San Jose State Coach Dave Baldwin was explaining the near-impossible situation his team faces Saturday, on the road against top-rated Nebraska. San Jose State was ranked 89th by one publication that tried to peg all 115 Division I-A teams in its preseason forecasts, 100th by another.
Baldwin first mentioned some history, that Nebraska won 98 games in the 1970s, 103 games in the 1980s and 108 games in the 1990s. Then he said the Cornhuskers have won 75 of their last 78 home games and that two of those losses were to teams that went on to earn a share of the national championship (Colorado in 1990 and Washington in 1991).
So why is San Jose State playing Nebraska?
Baldwin said the Spartans usually have at least one especially tough game each season, then cut to the overriding reason: "It's definitely a money game."
San Jose State will be getting $475,000. In return, in the eyes of nearly everyone except Baldwin and his players, Nebraska will get to work out the usual first-game timing problems and still win by enough points to please football's electoral college -- its red-clad faithful in Memorial Stadium.
This is college football's first full weekend, and it might be the last time the haves and have-nots are happy at the same time. So many of them are playing each other, with the likes of Nebraska at one end getting a soft touch and the likes of Division I-AA The Citadel at the other end getting a huge payday, ranging from about $200,000 to $500,000.
To paraphrase a political aphorism: It's about the guarantee, stupid.
"About one-third of our football income for the year comes from this game," said The Citadel's assistant athletic director, Ray White, referring to Saturday's probable mismatch at Clemson. The guarantee totals $225,000, with $50,000 of it being 2,000 tickets at $25 each.
Among the other have vs. have not games Saturday: Division I-AA Southwest Missouri at Arkansas, Ball State at Florida, Bowling Green at Michigan, Central Michigan at Purdue, Middle Tennessee State at Illinois, Louisiana-Monroe at Minnesota, Texas-El Paso at Oklahoma, Division I-AA Western Carolina at LSU, Buffalo at Syracuse and Division I-AA Georgia Southern at Georgia and Division I-AA Western Illinois at Missouri. Thursday night, certain powers got a head start, as Miami topped McNeese State, 61-14, Marshall beat Southeast Missouri, 63-7, and Wisconsin was able to withstand the suspension of five starters against Western Michigan, 19-7.

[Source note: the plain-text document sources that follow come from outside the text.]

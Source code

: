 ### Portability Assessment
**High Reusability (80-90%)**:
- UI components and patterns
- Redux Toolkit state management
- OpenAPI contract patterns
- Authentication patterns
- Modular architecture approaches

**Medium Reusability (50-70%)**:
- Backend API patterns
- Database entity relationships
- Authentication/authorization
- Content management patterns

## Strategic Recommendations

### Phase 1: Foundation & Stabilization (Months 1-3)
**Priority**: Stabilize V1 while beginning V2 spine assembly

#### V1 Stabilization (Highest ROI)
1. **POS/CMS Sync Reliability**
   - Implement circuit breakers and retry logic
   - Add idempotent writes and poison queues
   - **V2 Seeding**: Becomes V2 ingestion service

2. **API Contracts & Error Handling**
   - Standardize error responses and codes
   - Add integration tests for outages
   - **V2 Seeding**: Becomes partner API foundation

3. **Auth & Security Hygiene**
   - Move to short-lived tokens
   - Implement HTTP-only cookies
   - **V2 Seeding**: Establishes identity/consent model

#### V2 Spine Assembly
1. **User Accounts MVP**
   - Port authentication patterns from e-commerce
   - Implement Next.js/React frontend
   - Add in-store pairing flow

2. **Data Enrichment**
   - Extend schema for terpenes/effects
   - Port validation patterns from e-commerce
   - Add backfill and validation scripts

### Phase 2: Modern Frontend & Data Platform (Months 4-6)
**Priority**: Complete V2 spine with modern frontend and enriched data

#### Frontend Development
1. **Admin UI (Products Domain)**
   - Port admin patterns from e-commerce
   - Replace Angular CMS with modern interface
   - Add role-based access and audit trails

All coaches preach to their players that every game is winnable, but Andy McCollum of Middle Tennessee State says: "If we play as good as we possibly can, regardless of the score, it'll be a success."
This is Middle Tennessee State's second year at college football's highest level. In addition to Illinois on the road Saturday, the Blue Raiders go to Florida next Saturday, to Maryland on Sept. 23 and to Mississippi State on Oct. 28.

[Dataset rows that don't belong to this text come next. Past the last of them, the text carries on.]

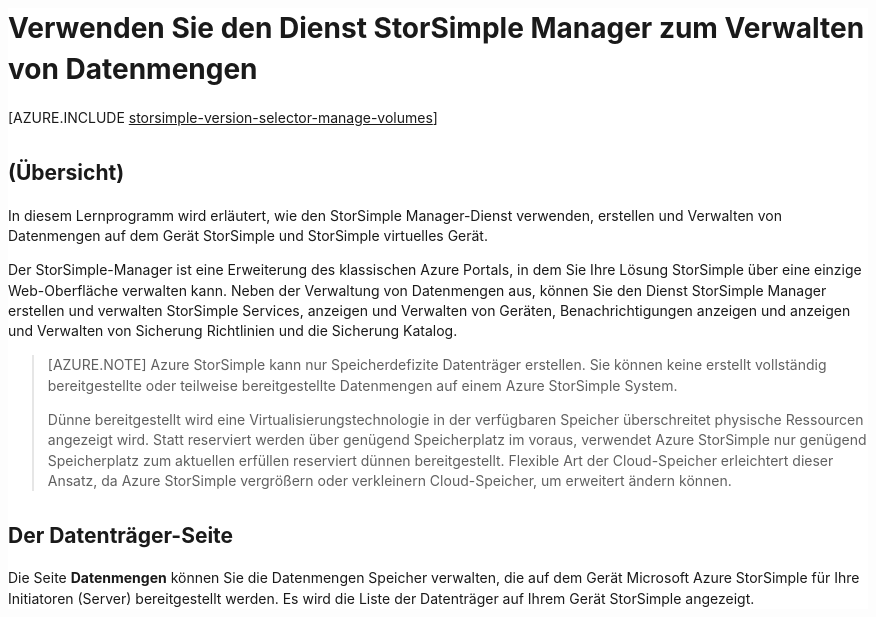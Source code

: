 <properties
   pageTitle="Verwalten Ihrer StorSimple Datenmengen | Microsoft Azure"
   description="Wird erläutert, wie Sie hinzufügen, ändern, überwachen und Löschen von StorSimple Datenmengen, und wie sie bei Bedarf offline schalten."
   services="storsimple"
   documentationCenter="NA"
   authors="SharS"
   manager="carmonm"
   editor="" />
<tags
   ms.service="storsimple"
   ms.devlang="NA"
   ms.topic="article"
   ms.tgt_pltfrm="NA"
   ms.workload="TBD"
   ms.date="05/11/2016"
   ms.author="v-sharos" />

# <a name="use-the-storsimple-manager-service-to-manage-volumes"></a>Verwenden Sie den Dienst StorSimple Manager zum Verwalten von Datenmengen

[AZURE.INCLUDE [storsimple-version-selector-manage-volumes](../../includes/storsimple-version-selector-manage-volumes.md)]

## <a name="overview"></a>(Übersicht)

In diesem Lernprogramm wird erläutert, wie den StorSimple Manager-Dienst verwenden, erstellen und Verwalten von Datenmengen auf dem Gerät StorSimple und StorSimple virtuelles Gerät.

Der StorSimple-Manager ist eine Erweiterung des klassischen Azure Portals, in dem Sie Ihre Lösung StorSimple über eine einzige Web-Oberfläche verwalten kann. Neben der Verwaltung von Datenmengen aus, können Sie den Dienst StorSimple Manager erstellen und verwalten StorSimple Services, anzeigen und Verwalten von Geräten, Benachrichtigungen anzeigen und anzeigen und Verwalten von Sicherung Richtlinien und die Sicherung Katalog.

> [AZURE.NOTE] Azure StorSimple kann nur Speicherdefizite Datenträger erstellen. Sie können keine erstellt vollständig bereitgestellte oder teilweise bereitgestellte Datenmengen auf einem Azure StorSimple System.
>
> Dünne bereitgestellt wird eine Virtualisierungstechnologie in der verfügbaren Speicher überschreitet physische Ressourcen angezeigt wird. Statt reserviert werden über genügend Speicherplatz im voraus, verwendet Azure StorSimple nur genügend Speicherplatz zum aktuellen erfüllen reserviert dünnen bereitgestellt. Flexible Art der Cloud-Speicher erleichtert dieser Ansatz, da Azure StorSimple vergrößern oder verkleinern Cloud-Speicher, um erweitert ändern können.

## <a name="the-volumes-page"></a>Der Datenträger-Seite

Die Seite **Datenmengen** können Sie die Datenmengen Speicher verwalten, die auf dem Gerät Microsoft Azure StorSimple für Ihre Initiatoren (Server) bereitgestellt werden. Es wird die Liste der Datenträger auf Ihrem Gerät StorSimple angezeigt.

"When we made up the schedule," McCollum said, "Illinois was down and so was Maryland. Now Illinois is on the rise, and so is Maryland. Now I flinch when I think about every game."
The worry for coaches such as Randy Ball of Southwest Missouri State is the possible carry-over from a money game. After Arkansas on the road Saturday, his Bears host Missouri Southern in what ordinarily would be a breather.
"If we play really good (against Arkansas), I'd worry about a letdown," Ball said. "If we get banged up, we'd be at about the same level (as Missouri Southern). There's not much depth at the I-AA level. I understand the monetary aspects, but all of us work 365 days for 11 outings. And the fact that one of those has such a great impact on the other 10 is difficult to handle."
Players at small schools are as keen as administrators to play money games. As tight end Jason Barley of The Citadel says: "All of us wished we could have played Division I-A. But we were too something: too small or too weak. This is our chance to prove we can compete at that level."
There is nothing worse for a traditional power than losing a money game -- as Stanford did each of the last two seasons against San Jose State. Last year, Stanford recovered and earned a trip to the Rose Bowl by winning the Pac-10 Conference championship.
So that gives San Jose State tight end Sean Brewer added confidence against Nebraska.
"This is the opportunity of a lifetime, a chance to play with the best," he said. "We've played lots of big teams, but never No. 1. ... We want to show we're not a bunch of chumps, that we can do things on offense. We will move the ball on offense. It would be awesome to get the ball first and score, have them say, 'What's going on?' I would like the ball right away."